[Excerpts from a dataset]

•••••

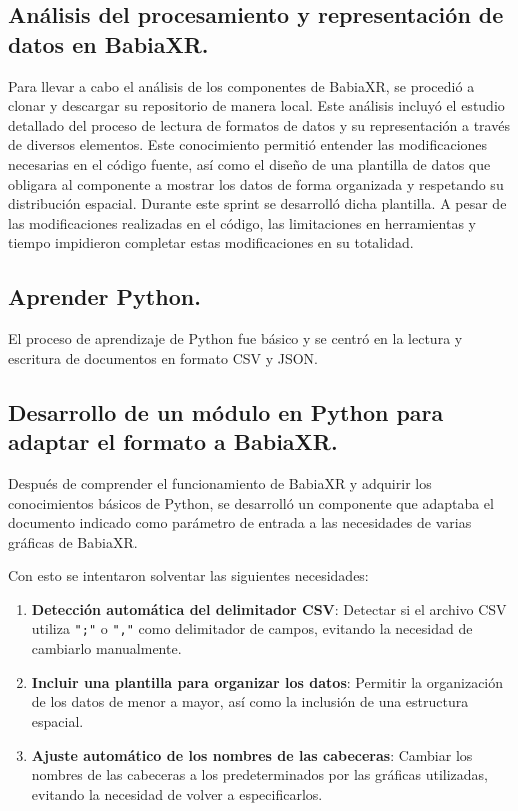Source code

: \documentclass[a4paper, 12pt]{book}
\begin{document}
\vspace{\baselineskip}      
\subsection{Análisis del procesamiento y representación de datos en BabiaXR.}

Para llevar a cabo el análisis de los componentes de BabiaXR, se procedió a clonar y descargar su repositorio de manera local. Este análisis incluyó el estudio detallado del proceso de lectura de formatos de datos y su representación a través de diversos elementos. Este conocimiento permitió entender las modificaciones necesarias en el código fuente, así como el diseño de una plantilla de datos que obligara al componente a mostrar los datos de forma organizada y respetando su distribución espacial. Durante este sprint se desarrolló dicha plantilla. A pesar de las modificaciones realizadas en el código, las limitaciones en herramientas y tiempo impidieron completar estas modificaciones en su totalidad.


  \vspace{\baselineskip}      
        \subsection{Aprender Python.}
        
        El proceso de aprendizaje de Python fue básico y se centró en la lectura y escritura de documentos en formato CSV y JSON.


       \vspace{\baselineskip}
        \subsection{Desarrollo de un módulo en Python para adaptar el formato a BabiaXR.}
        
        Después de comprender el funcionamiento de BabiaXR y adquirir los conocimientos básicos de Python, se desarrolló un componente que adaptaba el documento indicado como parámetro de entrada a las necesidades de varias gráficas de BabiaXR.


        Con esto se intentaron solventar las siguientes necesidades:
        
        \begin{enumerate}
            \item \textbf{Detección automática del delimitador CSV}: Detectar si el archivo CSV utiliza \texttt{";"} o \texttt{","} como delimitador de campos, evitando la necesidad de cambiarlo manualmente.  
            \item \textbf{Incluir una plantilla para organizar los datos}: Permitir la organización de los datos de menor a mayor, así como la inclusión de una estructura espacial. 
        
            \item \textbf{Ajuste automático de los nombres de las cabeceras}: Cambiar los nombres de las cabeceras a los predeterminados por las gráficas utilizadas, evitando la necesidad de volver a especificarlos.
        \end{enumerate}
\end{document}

•••••

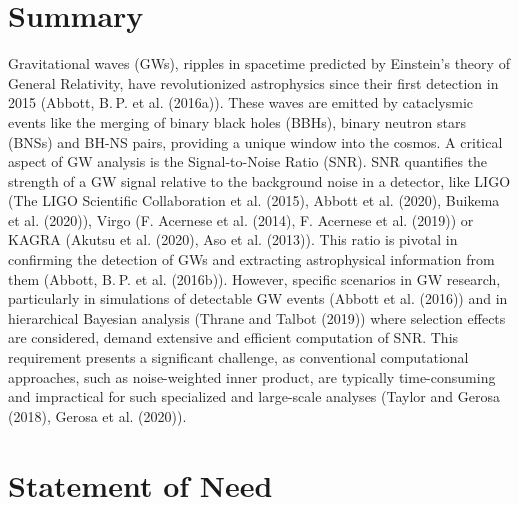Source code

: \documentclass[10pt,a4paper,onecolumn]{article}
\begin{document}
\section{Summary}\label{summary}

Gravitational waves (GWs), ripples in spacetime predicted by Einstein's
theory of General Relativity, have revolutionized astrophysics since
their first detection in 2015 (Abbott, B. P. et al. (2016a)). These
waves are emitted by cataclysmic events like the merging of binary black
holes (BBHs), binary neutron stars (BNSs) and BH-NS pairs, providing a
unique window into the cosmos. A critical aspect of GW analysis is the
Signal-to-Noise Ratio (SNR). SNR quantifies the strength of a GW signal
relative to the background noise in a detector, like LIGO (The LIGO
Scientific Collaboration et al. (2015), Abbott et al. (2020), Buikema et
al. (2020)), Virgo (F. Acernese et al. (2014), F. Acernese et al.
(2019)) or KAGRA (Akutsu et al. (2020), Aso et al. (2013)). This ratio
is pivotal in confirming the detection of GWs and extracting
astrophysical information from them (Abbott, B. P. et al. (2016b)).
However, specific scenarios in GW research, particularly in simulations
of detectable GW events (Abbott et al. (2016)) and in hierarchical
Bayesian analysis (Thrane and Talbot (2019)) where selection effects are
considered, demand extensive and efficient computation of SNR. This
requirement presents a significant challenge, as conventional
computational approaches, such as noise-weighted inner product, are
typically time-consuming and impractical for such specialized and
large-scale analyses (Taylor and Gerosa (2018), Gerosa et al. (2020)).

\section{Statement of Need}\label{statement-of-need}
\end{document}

•••••

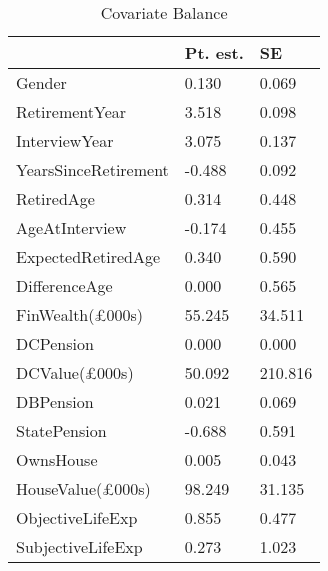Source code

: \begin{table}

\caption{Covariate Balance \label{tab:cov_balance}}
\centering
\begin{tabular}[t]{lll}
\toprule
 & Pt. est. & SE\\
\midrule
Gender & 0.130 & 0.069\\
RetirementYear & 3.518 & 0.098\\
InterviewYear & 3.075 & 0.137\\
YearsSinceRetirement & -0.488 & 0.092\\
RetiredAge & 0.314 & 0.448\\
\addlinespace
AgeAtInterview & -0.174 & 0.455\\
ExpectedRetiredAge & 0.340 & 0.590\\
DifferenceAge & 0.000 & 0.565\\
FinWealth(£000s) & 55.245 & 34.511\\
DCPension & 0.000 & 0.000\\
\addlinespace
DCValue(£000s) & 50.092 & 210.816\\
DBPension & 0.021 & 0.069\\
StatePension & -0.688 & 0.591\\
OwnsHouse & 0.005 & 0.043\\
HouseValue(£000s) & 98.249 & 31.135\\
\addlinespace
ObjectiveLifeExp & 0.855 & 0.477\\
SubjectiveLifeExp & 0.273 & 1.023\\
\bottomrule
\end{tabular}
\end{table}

•••••

▶ PROBLEM STATEMENT: All lines in the preceding records that hold the word "baselineskip" need to be copied.

▶ OUTPUT BELOW:
\vspace{\baselineskip}      
  \vspace{\baselineskip}      
       \vspace{\baselineskip}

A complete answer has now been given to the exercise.